My earliest memory of TV was watching Sesame Street, always at 8.00am each weekday morning on ABC, though I’m told I was also a fan of Adventure Island. Then I felt so mature when I felt I was old enough to graduate to The Early Bird Show on ATV0. And if I was well-behaved enough I’d have been allowed to ‘stay up’ to watch Skyways.

Another early TV memory was the arrival of colour TV to our house.

Coming home from school one day in 1977 to find the old black-and-white Philips set moved aside and replaced with a Pye colour TV set. How excitement! Not only was it colour, but it was ‘push button’ which seemed very modern as everybody else I knew still had the rotary dial tuners. How modern we were???
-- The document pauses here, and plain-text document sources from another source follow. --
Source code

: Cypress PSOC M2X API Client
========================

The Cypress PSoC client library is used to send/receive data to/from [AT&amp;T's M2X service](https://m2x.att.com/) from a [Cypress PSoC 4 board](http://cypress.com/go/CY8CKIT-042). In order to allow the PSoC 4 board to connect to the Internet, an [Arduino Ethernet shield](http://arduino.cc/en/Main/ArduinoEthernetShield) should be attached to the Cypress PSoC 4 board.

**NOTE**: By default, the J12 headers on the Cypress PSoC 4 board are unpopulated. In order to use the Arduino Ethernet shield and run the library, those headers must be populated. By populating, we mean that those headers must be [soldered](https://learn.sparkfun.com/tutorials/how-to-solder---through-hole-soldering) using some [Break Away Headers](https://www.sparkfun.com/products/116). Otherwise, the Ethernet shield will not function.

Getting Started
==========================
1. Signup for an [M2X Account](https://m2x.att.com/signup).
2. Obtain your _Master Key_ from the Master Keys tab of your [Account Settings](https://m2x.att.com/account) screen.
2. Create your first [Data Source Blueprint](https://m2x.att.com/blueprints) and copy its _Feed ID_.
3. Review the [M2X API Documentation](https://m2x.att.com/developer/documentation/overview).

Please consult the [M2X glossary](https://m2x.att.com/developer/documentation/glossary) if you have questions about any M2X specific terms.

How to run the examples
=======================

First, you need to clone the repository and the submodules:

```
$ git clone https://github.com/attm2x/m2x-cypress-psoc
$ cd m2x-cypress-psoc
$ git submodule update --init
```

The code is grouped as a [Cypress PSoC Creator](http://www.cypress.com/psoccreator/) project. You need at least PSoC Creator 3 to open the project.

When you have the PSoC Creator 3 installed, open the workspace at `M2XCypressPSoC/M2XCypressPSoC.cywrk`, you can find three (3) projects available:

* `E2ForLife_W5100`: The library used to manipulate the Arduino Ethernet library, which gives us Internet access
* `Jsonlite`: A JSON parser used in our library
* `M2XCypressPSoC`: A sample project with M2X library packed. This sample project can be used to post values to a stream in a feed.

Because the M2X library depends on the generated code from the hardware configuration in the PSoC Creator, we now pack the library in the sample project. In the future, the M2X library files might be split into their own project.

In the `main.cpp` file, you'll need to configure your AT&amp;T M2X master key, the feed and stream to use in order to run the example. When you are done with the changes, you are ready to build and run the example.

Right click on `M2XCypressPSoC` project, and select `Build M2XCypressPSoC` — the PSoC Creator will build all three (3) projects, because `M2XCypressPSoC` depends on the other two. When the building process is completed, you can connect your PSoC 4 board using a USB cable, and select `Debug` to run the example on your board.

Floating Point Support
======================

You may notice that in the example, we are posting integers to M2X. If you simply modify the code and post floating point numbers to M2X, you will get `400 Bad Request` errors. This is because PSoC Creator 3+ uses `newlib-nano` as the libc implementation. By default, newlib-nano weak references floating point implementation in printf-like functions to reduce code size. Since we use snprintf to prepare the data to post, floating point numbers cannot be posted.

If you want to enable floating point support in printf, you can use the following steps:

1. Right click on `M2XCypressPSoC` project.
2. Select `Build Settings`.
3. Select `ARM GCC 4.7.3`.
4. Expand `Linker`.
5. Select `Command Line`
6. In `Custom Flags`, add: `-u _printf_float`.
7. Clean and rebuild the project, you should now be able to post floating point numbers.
What is your earliest TV memory?

1 thought on “Your earliest TV memory

  1. The first TV show I remember vividly was the Magic Circle Club in 1965. I was in Year 1 at school, and my brother was in Kindergarten. The show, a precursor to “Adventure Island”, was like a live musical pantomime and it played five nights a week – but very often, instead of seeing the Friday resolution episode, we had to go shopping after school with my Mum and grandmother!

    Monday recess was for catching up with what had happened on the Friday, much as “Number 96” was discussed in the playground when I was at high school. (And in primary school, it was “Batman”.)

    Other very early memories: “The Adventures of Robin Hood” with Richard Green, and the very scary UK version of “The Invisible Man”. And an afternoon kids’ show with Bill the Koala, a lifelike hand puppet, who climbed back up a gum tree at the end of each show, while the hostess sang, “Bill’s asleep, Bill’s asleep, tra la la la la…, Bill’s asleep.”